YOUR GOAL:
Search the listing below for "from". Copy each matching line.

SOURCE MATERIAL:
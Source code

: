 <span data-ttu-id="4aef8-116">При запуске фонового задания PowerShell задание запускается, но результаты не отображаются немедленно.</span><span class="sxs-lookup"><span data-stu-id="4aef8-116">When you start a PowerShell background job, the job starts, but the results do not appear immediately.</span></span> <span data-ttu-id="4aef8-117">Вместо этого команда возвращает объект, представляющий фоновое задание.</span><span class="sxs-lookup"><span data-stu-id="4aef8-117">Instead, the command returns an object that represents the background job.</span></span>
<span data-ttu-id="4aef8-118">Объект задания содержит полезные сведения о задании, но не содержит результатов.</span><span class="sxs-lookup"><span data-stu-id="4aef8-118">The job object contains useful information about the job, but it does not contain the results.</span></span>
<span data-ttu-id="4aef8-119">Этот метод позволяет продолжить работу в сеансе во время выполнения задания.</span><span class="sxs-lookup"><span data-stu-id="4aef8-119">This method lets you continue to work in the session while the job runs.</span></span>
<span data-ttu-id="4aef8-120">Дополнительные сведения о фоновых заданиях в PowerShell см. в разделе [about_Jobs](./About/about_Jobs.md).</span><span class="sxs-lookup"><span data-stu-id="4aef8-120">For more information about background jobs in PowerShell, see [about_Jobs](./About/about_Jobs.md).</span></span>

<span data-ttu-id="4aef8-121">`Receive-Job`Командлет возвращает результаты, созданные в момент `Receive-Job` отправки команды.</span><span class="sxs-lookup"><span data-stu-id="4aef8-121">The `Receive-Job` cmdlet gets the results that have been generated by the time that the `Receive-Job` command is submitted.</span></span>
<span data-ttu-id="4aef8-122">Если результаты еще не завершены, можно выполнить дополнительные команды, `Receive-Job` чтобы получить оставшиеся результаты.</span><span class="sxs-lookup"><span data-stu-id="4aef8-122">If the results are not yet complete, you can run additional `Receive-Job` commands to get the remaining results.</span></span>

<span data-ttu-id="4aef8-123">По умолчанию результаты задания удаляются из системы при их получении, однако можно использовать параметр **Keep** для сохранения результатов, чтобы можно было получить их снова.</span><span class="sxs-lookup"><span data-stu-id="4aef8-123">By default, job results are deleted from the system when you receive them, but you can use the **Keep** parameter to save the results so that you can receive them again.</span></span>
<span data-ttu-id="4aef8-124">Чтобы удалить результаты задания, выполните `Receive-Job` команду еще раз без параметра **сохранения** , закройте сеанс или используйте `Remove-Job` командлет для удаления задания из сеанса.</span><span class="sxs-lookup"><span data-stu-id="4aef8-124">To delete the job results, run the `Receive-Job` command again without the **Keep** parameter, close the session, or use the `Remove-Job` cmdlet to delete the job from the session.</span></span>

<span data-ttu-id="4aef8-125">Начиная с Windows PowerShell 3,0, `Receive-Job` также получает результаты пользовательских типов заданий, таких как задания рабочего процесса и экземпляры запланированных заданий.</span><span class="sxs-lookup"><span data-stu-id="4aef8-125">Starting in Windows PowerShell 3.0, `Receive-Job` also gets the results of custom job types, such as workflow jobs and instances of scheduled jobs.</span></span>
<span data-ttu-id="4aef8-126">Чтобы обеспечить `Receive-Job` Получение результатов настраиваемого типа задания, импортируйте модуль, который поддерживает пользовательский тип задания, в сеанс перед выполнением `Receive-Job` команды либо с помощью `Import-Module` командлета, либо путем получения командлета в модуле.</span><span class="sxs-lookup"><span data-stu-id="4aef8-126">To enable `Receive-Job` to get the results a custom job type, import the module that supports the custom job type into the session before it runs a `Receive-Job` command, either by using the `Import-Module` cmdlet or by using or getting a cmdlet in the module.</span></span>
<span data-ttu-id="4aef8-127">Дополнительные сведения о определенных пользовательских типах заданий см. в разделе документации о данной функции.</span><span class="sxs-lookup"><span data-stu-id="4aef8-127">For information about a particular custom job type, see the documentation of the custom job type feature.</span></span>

WRITTEN RESPONSE:
<span data-ttu-id="4aef8-123">По умолчанию результаты задания удаляются из системы при их получении, однако можно использовать параметр **Keep** для сохранения результатов, чтобы можно было получить их снова.</span><span class="sxs-lookup"><span data-stu-id="4aef8-123">By default, job results are deleted from the system when you receive them, but you can use the **Keep** parameter to save the results so that you can receive them again.</span></span>
<span data-ttu-id="4aef8-124">Чтобы удалить результаты задания, выполните `Receive-Job` команду еще раз без параметра **сохранения** , закройте сеанс или используйте `Remove-Job` командлет для удаления задания из сеанса.</span><span class="sxs-lookup"><span data-stu-id="4aef8-124">To delete the job results, run the `Receive-Job` command again without the **Keep** parameter, close the session, or use the `Remove-Job` cmdlet to delete the job from the session.</span></span>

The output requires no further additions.